I had some part of the story wrong. Okay, maybe Brent had been sleeping with Lucas on the sly. But love? That deep a connection? When had that developed? Over the year Brent had known Lucas, he was either trying to avoid him or dating Charlie. Unless someone was lying to me, the timeline didn’t make any sense.
Lucas nodded again, this time accompanied by the sound of a man trying to swallow the unwanted lump in his throat. From across the room, I could smell his sweat, which had turned sour.
But who was lying? And why? Someone must have misled me, because I had no doubt that the boy in that photo not only loved but
adored
the man who took that picture. There was an innocence about it, too. This was a love that contained no shame nor concealed any secrets. From a boy I’d been led to believe either feared Lucas or was having an illicit affair with him. It made no sense.
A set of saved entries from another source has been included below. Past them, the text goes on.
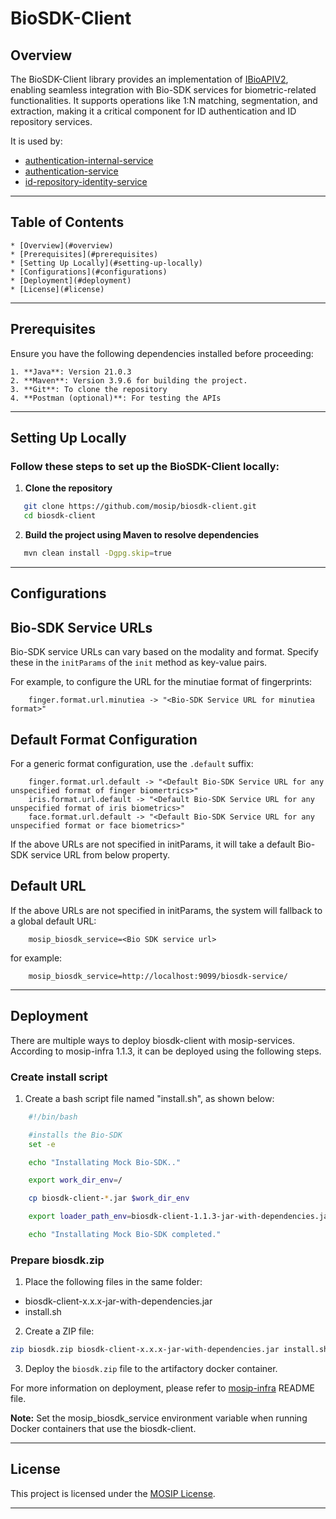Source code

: # BioSDK-Client

## Overview

The BioSDK-Client library provides an implementation of [IBioAPIV2](https://github.com/mosip/bio-utils/blob/master/kernel-biometrics-api/src/main/java/io/mosip/kernel/biometrics/spi/IBioApiV2.java), enabling seamless integration with Bio-SDK services for biometric-related functionalities. It supports operations like 1:N matching, segmentation, and extraction, making it a critical component for ID authentication and ID repository services.

It is used by:

* [authentication-internal-service](https://github.com/mosip/id-authentication/tree/master/authentication/authentication-internal-service)
* [authentication-service](https://github.com/mosip/id-authentication/tree/master/authentication/authentication-service)
* [id-repository-identity-service](https://github.com/mosip/id-repository/tree/master/id-repository)

---

## Table of Contents

	* [Overview](#overview)
	* [Prerequisites](#prerequisites)
	* [Setting Up Locally](#setting-up-locally)
	* [Configurations](#configurations)
	* [Deployment](#deployment)
	* [License](#license)

---

## Prerequisites

Ensure you have the following dependencies installed before proceeding:

	1. **Java**: Version 21.0.3
	2. **Maven**: Version 3.9.6 for building the project.
	3. **Git**: To clone the repository
	4. **Postman (optional)**: For testing the APIs

---

## Setting Up Locally

### Follow these steps to set up the BioSDK-Client locally:

1. **Clone the repository**

```bash
   git clone https://github.com/mosip/biosdk-client.git
   cd biosdk-client
```

2. **Build the project using Maven to resolve dependencies**

```bash
   mvn clean install -Dgpg.skip=true
```
---

## Configurations

## Bio-SDK Service URLs

Bio-SDK service URLs can vary based on the modality and format. Specify these in the `initParams` of the `init` method as key-value pairs.

For example, to configure the URL for the minutiae format of fingerprints:

```text
	finger.format.url.minutiea -> "<Bio-SDK Service URL for minutiea format>"
```

## Default Format Configuration

For a generic format configuration, use the `.default` suffix:

```text
	finger.format.url.default -> "<Default Bio-SDK Service URL for any unspecified format of finger biomertrics>"
	iris.format.url.default -> "<Default Bio-SDK Service URL for any unspecified format of iris biometrics>"
	face.format.url.default -> "<Default Bio-SDK Service URL for any unspecified format or face biometrics>"
```

If the above URLs are not specified in initParams, it will take a default Bio-SDK service URL from below property.


## Default URL


If the above URLs are not specified in initParams, the system will fallback to a global default URL:

```properties
	mosip_biosdk_service=<Bio SDK service url>
```

for example:

```properties
	mosip_biosdk_service=http://localhost:9099/biosdk-service/
```
---

## Deployment

There are multiple ways to deploy biosdk-client with mosip-services. According to mosip-infra 1.1.3, it can be deployed using the following steps.

### Create install script

1. Create a bash script file named "install.sh", as shown below:

```sh
	#!/bin/bash

	#installs the Bio-SDK
	set -e

	echo "Installating Mock Bio-SDK.."

	export work_dir_env=/

	cp biosdk-client-*.jar $work_dir_env

	export loader_path_env=biosdk-client-1.1.3-jar-with-dependencies.jar

	echo "Installating Mock Bio-SDK completed."
```

### Prepare biosdk.zip

1. Place the following files in the same folder:

  * biosdk-client-x.x.x-jar-with-dependencies.jar
  * install.sh

2.  Create a ZIP file:

```bash
zip biosdk.zip biosdk-client-x.x.x-jar-with-dependencies.jar install.sh
```

3. Deploy the `biosdk.zip` file to the artifactory docker container.


For more information on deployment, please refer to [mosip-infra](https://github.com/mosip/mosip-infra) README file.

**Note:** Set the mosip_biosdk_service environment variable when running Docker containers that use the biosdk-client.

---

## License

This project is licensed under the [MOSIP License](LICENSE).  

---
“I’ve seen hundreds of photos of him,” I said, “but I don’t think I’ve ever seen Brent more beautiful than he looks there.”
Lucas looked at me and, for the first time since I met him, he laughed. But it was a shrill laugh, tinged with a high keen that made me think of breaking glass.
He stood up so suddenly it startled me. He picked up the picture, kissed it, then handed it to me.
“See what I mean?” he said. “Why I believed God sent Brent to me? Why, during one of the worst periods of my life, a time in which I was becoming addicted to four different drugs without even realizing it, I became so obsessed with him?”
I studied the photo he handed me. Yeah, I thought. I can. I’d fall in love with someone who looked at me like that, too.
Then, I peered closer and felt a weird dizziness. Like a kind of double vision as a few details I hadn’t seen before emerged like tiny ripples on a puddle from a single drop of rain. A mole on the left cheek. Bigger ears than I remembered. Darker eyes. Differences so small I’d never have noticed them if I hadn’t been wondering why Lucas felt the need for me take a closer look.
“I assumed . . . ,” I began.
“That’s not Brent,” Lucas said. “That’s my brother. That was Colin.”
32
The Lucas Boy
“Well, you know what they say,” Freddy mumbled through a mouthful of marble cake. “Incest is best.”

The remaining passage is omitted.